Segment Start: Data extracts

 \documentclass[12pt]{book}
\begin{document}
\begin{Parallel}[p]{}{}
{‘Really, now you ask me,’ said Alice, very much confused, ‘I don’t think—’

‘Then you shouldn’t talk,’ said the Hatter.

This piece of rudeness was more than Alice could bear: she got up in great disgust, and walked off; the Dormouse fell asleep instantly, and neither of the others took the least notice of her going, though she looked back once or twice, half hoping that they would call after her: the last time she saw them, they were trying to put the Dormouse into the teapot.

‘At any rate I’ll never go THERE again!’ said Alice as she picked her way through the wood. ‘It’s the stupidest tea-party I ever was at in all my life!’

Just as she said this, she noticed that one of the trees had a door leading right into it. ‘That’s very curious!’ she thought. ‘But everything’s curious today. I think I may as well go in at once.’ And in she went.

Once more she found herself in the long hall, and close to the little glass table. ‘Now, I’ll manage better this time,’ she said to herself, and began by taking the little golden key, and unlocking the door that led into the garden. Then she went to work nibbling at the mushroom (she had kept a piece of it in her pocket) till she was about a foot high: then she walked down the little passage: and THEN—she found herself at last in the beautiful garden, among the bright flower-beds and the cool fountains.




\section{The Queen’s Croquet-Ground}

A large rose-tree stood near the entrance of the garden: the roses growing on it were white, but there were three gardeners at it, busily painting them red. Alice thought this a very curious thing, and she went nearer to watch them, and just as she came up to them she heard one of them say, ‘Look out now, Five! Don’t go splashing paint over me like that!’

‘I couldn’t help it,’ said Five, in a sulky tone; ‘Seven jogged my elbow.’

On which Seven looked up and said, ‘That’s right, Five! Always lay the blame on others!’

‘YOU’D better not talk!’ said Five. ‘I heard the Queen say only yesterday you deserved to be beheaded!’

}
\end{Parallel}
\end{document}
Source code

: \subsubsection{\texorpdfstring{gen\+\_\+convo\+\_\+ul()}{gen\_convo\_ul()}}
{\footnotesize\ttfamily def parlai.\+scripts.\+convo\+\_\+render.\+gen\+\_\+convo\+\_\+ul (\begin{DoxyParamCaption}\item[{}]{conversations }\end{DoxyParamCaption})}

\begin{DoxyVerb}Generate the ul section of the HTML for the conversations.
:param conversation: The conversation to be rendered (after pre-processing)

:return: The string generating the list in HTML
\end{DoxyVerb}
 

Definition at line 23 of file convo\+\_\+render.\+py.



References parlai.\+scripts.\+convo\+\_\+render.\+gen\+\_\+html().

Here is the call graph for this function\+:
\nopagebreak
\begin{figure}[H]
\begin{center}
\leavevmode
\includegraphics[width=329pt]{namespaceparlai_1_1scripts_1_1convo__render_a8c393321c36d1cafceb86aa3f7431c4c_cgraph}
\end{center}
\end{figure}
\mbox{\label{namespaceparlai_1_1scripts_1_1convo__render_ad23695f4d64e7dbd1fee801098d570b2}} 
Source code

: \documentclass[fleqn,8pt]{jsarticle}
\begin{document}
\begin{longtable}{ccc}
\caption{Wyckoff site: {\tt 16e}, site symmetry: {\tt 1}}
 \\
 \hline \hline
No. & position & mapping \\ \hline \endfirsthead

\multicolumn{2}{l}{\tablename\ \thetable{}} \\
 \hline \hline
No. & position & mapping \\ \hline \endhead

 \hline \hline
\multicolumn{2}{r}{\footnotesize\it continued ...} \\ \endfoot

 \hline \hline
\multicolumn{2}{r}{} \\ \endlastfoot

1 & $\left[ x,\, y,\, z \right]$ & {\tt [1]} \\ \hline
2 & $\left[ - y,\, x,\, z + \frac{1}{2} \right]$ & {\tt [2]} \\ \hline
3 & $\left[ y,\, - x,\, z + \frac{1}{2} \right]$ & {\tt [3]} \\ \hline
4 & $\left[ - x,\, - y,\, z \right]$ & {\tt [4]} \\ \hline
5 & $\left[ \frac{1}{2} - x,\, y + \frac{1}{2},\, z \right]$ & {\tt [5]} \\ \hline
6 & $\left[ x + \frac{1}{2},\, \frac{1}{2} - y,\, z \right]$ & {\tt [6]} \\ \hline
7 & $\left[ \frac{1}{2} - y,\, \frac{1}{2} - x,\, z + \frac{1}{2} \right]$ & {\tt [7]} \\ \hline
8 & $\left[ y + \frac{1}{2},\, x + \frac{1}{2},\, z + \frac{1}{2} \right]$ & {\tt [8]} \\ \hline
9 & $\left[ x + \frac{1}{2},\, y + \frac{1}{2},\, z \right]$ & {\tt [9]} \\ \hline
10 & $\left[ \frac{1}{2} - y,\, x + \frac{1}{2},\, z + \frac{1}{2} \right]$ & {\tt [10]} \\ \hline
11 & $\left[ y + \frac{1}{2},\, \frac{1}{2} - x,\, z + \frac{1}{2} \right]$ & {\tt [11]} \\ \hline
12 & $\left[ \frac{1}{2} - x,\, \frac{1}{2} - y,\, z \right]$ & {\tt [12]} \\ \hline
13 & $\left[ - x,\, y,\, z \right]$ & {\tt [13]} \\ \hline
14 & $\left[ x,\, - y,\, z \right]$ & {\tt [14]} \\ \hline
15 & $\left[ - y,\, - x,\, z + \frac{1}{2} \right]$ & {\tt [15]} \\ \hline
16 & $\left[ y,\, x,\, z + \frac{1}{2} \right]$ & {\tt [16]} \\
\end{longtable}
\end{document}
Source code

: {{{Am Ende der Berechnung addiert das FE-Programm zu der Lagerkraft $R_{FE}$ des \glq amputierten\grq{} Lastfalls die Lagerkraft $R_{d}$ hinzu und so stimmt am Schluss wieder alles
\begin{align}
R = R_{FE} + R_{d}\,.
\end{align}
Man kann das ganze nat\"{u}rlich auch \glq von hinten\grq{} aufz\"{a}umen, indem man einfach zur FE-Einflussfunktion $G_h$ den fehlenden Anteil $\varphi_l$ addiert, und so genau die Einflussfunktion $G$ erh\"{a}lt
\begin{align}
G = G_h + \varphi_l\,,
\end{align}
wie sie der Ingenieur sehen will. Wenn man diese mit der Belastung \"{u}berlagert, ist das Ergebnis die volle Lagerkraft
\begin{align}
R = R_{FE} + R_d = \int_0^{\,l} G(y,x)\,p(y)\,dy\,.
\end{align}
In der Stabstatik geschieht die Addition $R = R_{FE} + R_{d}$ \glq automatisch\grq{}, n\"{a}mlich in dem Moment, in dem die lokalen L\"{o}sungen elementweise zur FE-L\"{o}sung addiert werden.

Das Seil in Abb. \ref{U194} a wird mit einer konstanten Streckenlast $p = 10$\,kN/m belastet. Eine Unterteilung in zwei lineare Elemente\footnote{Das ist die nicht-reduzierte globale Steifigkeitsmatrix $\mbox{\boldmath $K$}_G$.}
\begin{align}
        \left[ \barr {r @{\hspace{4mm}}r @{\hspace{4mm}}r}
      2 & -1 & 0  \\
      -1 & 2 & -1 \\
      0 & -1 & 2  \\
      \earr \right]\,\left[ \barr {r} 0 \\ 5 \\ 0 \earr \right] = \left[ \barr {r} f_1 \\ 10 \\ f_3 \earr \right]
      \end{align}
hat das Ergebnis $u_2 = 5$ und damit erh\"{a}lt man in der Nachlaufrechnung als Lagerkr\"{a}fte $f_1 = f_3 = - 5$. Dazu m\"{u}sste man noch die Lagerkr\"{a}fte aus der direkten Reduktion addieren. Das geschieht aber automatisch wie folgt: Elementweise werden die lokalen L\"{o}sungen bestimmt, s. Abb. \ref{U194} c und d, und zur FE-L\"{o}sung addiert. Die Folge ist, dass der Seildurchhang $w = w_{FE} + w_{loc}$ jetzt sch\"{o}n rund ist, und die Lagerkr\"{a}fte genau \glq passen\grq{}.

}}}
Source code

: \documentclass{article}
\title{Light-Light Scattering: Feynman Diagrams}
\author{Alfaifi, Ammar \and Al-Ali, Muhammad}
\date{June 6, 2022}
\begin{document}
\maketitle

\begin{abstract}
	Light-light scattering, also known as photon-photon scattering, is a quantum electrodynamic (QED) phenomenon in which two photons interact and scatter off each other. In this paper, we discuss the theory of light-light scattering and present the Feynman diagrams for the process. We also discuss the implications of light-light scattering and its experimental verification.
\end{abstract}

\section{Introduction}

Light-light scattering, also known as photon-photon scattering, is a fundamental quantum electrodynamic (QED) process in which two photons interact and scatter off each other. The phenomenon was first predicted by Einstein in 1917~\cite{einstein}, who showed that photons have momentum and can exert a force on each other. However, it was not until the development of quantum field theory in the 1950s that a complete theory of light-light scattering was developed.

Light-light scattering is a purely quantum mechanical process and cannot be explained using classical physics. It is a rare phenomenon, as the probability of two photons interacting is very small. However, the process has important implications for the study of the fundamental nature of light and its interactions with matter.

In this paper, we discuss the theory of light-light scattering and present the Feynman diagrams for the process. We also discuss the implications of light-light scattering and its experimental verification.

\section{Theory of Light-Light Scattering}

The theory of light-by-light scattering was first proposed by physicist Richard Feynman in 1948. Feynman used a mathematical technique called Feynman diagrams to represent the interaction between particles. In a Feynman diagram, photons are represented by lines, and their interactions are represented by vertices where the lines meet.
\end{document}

Segment End: Data extracts

* [Exercise directions] Reproduce exactly the lines above from the line with "confused, ‘I don’t think—’" to the line with "said the Hatter.", including both, and add nothing.

* [Response to this exercise]
{‘Really, now you ask me,’ said Alice, very much confused, ‘I don’t think—’

‘Then you shouldn’t talk,’ said the Hatter.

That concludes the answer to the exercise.